Botswana Traveler

An American explores the desert and the delta

Affordable GPS Basemap for Botswana

Posted on | October 21, 2009 | No Comments

Load this thing Tracks4AfricaI have found the Tracks4Africa GPS basemap to be the best purchase I have made for traveling in Botswana (and all of Africa for that matter). The maps are simply incredible – the detail, the accuracy, and the extra landmark information – and they led me to places I didn’t even know existed. It meant I’d travel down paths I’d have never gone down before I held the knowledge of their destination in the palm of my hand. The best part is that the price is and unbelievably reasonable 125 Rand, or about $18 U.S. dollars.

For a while, we thought we could get by with paper maps. I mean, this is what we survived on for all those years before GPS, and hey, getting lost is an adventure, right? After returning to camp after dark more times than I can count and a handful of nervous nights spent in the middle of nowhere because we never actually found our camp, we broke down and bought a Garmin GPS. Being from the States, I ordered a refurbished one on eBay and had a friend deliver it when they came for a visit. Of course, this meant I could find a Burger King in Baltimore, but could find only a country boundary in Africa. What I needed was a good basemap compatible with my Garmin eTrex.

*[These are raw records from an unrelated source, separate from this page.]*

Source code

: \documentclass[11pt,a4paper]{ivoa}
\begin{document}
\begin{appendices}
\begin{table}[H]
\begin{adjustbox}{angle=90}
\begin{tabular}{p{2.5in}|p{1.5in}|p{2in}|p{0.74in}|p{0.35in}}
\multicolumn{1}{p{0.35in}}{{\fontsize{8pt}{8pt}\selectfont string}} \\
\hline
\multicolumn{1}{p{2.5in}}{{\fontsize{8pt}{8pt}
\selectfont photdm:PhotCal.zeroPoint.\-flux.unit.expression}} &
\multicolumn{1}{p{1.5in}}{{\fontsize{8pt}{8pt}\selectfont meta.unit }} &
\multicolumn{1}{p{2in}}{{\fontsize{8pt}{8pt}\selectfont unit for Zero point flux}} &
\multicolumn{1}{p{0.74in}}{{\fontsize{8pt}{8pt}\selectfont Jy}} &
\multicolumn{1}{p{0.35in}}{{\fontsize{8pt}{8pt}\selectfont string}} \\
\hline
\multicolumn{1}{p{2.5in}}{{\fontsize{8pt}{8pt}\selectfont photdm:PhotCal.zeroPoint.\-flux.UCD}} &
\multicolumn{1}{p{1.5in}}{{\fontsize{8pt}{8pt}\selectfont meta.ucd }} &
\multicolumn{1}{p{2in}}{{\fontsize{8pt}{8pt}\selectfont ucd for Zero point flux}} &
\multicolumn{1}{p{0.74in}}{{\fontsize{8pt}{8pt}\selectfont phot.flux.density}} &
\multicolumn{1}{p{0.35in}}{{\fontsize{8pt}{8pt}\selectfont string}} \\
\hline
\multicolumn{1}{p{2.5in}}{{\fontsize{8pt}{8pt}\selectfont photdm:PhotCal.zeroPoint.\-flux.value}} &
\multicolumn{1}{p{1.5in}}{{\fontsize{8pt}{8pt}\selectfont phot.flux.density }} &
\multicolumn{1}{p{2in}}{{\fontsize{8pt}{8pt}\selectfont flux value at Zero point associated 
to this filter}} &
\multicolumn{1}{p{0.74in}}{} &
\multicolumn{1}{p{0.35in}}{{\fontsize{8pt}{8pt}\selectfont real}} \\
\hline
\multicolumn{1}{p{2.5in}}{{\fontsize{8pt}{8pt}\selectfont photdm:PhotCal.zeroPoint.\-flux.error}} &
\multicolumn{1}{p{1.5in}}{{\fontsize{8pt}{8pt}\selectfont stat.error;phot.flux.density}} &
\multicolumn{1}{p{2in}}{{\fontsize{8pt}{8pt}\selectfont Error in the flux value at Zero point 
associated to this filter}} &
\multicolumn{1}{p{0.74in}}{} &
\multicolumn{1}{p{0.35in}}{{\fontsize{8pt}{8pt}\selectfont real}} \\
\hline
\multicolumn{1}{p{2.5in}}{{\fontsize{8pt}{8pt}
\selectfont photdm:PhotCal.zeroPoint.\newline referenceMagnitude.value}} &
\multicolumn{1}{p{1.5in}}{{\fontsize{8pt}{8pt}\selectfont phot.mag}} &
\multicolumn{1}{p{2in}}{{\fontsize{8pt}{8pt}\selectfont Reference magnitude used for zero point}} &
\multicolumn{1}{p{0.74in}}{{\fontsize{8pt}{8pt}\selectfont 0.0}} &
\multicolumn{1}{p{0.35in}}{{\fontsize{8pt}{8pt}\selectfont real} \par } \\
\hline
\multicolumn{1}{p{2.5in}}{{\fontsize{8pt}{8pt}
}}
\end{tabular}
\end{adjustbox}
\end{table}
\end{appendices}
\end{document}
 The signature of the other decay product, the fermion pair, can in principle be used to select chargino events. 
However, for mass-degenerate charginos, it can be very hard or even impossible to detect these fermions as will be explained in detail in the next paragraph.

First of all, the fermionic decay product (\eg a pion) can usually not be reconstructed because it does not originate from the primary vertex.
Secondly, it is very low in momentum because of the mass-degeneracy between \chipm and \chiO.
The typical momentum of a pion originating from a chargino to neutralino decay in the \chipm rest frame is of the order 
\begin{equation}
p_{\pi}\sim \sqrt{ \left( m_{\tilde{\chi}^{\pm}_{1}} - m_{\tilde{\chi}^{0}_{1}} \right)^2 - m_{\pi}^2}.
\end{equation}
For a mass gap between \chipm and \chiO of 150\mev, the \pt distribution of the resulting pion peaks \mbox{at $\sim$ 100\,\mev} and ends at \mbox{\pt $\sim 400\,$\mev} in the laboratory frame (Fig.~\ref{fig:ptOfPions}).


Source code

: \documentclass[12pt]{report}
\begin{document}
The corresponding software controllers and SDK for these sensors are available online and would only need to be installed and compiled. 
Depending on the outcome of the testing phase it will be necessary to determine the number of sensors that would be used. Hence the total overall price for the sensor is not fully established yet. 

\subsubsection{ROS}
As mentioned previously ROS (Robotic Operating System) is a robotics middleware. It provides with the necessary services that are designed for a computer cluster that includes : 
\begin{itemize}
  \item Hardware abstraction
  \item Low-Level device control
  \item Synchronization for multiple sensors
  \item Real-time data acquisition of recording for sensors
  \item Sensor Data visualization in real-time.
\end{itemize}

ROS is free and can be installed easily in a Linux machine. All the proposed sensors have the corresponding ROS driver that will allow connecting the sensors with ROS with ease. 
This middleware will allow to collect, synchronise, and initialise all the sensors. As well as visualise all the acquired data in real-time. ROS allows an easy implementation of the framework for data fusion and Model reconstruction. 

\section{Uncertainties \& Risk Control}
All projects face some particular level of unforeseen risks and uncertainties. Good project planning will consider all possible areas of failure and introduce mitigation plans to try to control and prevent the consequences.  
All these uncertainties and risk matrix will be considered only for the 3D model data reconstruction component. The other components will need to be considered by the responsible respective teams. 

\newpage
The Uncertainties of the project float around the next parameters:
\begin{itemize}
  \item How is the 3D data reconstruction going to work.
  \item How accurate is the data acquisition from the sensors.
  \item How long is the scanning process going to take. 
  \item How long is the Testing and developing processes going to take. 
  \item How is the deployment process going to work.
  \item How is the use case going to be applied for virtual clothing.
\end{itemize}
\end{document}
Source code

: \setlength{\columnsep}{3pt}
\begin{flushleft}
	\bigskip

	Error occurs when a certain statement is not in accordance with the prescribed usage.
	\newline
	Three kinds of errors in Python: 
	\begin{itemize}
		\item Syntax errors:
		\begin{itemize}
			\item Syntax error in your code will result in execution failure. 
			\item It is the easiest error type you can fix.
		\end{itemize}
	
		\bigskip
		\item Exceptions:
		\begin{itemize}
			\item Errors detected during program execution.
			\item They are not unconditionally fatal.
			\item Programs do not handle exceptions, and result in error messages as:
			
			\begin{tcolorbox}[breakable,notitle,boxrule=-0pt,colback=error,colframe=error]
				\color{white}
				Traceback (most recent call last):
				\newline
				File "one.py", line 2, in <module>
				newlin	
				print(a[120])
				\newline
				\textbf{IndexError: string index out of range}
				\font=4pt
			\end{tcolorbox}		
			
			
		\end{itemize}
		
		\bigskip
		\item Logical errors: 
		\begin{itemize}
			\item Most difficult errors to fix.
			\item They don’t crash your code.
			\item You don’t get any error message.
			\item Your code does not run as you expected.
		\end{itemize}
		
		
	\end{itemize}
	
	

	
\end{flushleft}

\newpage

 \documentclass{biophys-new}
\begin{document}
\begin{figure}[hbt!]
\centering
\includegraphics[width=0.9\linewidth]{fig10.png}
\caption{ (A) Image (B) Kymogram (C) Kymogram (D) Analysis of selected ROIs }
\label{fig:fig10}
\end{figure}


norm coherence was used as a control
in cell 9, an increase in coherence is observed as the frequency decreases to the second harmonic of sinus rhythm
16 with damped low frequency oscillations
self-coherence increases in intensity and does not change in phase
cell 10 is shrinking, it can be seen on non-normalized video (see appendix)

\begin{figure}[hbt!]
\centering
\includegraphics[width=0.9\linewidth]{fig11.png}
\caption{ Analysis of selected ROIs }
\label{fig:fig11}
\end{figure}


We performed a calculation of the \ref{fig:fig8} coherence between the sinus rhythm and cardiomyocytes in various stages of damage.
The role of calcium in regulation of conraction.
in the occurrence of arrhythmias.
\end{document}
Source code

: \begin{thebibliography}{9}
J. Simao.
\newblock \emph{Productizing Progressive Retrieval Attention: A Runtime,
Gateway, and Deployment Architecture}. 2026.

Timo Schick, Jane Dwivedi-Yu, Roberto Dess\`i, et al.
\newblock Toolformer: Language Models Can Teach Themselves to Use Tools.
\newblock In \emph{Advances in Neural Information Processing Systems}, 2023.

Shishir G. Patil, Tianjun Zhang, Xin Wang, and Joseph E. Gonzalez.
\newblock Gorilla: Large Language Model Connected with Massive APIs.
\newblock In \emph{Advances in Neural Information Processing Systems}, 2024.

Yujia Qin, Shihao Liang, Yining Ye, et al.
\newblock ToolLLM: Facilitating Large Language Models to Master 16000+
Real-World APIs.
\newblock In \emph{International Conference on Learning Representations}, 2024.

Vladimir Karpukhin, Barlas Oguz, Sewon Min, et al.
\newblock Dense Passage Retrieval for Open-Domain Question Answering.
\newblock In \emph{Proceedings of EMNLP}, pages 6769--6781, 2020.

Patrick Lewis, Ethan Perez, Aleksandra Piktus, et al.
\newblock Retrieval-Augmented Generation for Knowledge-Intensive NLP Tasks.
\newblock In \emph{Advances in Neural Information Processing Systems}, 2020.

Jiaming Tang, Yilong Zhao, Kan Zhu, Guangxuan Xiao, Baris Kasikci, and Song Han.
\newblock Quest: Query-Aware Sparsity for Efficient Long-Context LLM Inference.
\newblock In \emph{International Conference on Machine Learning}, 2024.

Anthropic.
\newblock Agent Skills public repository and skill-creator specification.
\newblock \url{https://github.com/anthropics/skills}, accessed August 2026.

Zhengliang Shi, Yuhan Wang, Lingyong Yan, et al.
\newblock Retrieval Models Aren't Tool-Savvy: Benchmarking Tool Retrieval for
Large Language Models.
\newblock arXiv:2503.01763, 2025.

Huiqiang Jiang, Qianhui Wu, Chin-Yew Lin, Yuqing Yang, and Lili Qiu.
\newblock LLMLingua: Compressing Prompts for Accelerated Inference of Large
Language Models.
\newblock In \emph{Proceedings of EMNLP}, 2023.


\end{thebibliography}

First I looked at the Garmin website for their Southern Africa maps and about fell out of my chair at the $119.00 price! Amazon had it for a more reasonable $83, but I didn’t spend $200 on a GPS to have to spend another $100 on a map! And what if I went to Tanzania, what then? Another $100? I began feeling a bit ripped off by the whole experience.

Some further Googling led me to the Tracks4Africa website. The maps came highly recommended by many travel websites, 4×4 forums, and general lunatics that post on the web.  Well, count me as one of the lunatics raving about the Tracks4Africa maps.  There are step-by-step instructions on the website on how to add the maps to your Garmin GPS (unfortunately they only support Garmin units currently) and they are easy enough even a beginner could figure it out.  The maps are all user-generated, meaning that they are updated constantly by people (mainly South Africans…they drive all over this place) who are driving these roads on vacation.

If you are self-driving anywhere in Africa, and ESPECIALLY Botswana, don’t even think twice, spend the money and buy the Tracks4Africa basemap and a cheap Garmin unit today.